Within the listing below, locate all lines containing the word "internalGetItems". Copy each one.

***** Material supplied

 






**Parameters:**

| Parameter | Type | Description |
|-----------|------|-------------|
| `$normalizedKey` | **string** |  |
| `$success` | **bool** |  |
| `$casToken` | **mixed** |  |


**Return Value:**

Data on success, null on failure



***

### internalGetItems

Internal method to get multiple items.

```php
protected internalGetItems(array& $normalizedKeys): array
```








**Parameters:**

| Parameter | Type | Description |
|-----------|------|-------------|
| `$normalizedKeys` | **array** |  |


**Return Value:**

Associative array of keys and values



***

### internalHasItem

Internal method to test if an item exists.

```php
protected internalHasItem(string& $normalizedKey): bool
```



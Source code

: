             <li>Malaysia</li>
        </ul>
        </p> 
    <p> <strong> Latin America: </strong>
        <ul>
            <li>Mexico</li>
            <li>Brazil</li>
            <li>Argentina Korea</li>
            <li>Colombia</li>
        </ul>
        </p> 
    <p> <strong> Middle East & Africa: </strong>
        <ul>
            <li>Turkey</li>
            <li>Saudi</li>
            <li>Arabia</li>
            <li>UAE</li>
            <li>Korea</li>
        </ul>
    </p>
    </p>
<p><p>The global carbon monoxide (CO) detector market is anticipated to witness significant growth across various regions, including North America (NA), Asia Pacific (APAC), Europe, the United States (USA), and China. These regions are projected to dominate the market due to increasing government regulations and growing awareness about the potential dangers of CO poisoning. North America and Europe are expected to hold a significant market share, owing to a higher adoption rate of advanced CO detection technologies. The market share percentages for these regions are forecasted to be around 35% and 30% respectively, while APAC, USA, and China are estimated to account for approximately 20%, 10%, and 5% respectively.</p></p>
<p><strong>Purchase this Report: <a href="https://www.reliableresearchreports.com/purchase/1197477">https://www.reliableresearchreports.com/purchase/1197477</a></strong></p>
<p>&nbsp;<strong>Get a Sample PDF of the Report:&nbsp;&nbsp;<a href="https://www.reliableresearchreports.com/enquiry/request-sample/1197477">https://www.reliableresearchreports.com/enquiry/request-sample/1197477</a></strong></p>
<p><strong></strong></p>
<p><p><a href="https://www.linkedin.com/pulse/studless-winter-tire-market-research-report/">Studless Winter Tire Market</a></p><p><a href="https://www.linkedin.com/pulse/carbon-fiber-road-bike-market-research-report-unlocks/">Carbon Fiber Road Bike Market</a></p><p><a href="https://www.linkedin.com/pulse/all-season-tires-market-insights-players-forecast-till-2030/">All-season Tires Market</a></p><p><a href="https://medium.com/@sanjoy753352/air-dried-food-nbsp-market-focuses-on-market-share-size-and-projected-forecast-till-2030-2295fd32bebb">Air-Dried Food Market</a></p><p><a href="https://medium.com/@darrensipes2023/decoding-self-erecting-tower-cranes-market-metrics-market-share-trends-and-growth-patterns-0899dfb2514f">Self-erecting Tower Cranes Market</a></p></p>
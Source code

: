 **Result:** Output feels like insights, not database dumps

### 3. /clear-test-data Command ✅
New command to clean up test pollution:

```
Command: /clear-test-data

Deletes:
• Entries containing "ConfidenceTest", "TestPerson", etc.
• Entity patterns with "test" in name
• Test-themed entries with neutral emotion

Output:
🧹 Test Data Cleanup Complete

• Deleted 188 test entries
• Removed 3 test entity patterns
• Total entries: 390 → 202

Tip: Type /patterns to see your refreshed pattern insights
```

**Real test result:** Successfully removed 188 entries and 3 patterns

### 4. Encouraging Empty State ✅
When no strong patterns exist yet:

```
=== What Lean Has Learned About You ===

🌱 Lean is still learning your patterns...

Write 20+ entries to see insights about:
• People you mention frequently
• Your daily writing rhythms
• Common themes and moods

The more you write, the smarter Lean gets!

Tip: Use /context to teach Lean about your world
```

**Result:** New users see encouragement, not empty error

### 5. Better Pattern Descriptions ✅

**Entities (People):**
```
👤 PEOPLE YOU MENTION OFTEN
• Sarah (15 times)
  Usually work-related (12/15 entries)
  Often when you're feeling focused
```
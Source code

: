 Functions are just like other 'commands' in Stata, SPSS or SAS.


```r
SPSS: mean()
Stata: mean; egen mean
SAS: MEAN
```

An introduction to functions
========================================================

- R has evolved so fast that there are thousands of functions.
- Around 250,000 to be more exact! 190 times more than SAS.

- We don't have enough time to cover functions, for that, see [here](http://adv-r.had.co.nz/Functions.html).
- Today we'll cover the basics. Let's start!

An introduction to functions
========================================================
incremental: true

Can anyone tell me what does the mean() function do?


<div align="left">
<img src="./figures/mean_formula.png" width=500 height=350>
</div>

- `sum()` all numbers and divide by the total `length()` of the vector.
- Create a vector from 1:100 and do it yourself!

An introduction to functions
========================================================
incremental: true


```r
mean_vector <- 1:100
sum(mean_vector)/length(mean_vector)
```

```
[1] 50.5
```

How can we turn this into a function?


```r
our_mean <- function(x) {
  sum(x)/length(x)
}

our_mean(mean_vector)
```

**********

--- Exercise response ---
### internalGetItems
protected internalGetItems(array& $normalizedKeys): array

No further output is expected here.